NAWQA: Study Components and Data
GROUND WATER NETWORKS
- Delaware Source Water Assesment Program
- Coastal Plain Major Aquifer Study
- Delmarva Agricultural Land Use
- Delmarva Major Aquifer Study
- Great Valley Land Use
- Piedmont Source Water Quality Assesment
- Piedmont Urban Land Use
Ground Water
Ground-water samples have been collected and analyzed in the Potomac River Basin and Delmarva Peninsula (PODL) as part of the NAWQA program since the late 1980s. Sampling programs are designed and implemented to support the major objectives of the NAWQA program, including evaluation of the status and temporal trends in water-quality conditions, and identification of natural and human factors affecting those conditions.
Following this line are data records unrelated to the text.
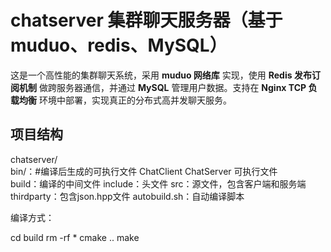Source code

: # chatserver 集群聊天服务器（基于 muduo、redis、MySQL）
这是一个高性能的集群聊天系统，采用 **muduo 网络库** 实现，使用 **Redis 发布订阅机制** 做跨服务器通信，并通过 **MySQL** 管理用户数据。支持在 **Nginx TCP 负载均衡** 环境中部署，实现真正的分布式高并发聊天服务。

## 项目结构
chatserver/  
bin/：#编译后生成的可执行文件 ChatClient ChatServer 可执行文件  
build：编译的中间文件
include：头文件
src：源文件，包含客户端和服务端
thirdparty：包含json.hpp文件
autobuild.sh：自动编译脚本

编译方式：  

cd build
rm -rf *
cmake ..
make

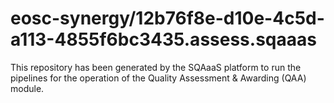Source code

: <!--
SPDX-FileCopyrightText: Copyright contributors to the Software Quality Assurance as a Service (SQAaaS) project <sqaaas@ibergrid.eu>

SPDX-License-Identifier: GPL-3.0-only
-->

# eosc-synergy/12b76f8e-d10e-4c5d-a113-4855f6bc3435.assess.sqaaas
This repository has been generated by the SQAaaS platform to run the pipelines
for the operation of the
Quality Assessment & Awarding (QAA)
module.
Ground-water sampling during the first 10-15 years of NAWQA activities in the PODL have been directed largely toward evaluating spatial variability in ground-water quality among many of the diverse land-use and hydrogeologic settings that occur within the Potomac River Basin and Delmarva Peninsula. Sampling has been limited mainly to relatively shallow, unconfined ground water, and was designed to: 1) evaluate effects of particular agricultural or urban land uses on recently recharged ground water, and/or 2) estimate the distribution of pesticides, nutrients, or other chemicals in ground water that is widely used for domestic or public supply. Effects of agriculture on shallow ground water have been measured in the most intensively agricultural areas of the PODL, including the Delmarva Peninsula and the Great Valley, as well as in the Valley and Ridge. Effects of urbanization on ground-water quality have been evaluated in urbanizing areas of the Piedmont in the suburbs of Washington, DC. Regional ground-water quality has also been evaluated in major aquifers of the Piedmont and of the Coastal Plain along the Fall Line and on the Delmarva Peninsula. Studies of local-scale ground-water flow and quality have been conducted to supplement these regional investigations in the Great Valley and on the Delmarva Peninsula. Because ground water typically flows very slowly, studies of temporal trends in ground-water quality as part of the NAWQA program are planned for an approximately decadal time scale, and have just begun in recent years. Several of the regional land-use and major aquifer studies noted above will be resampled in the future at approximately ten-year intervals.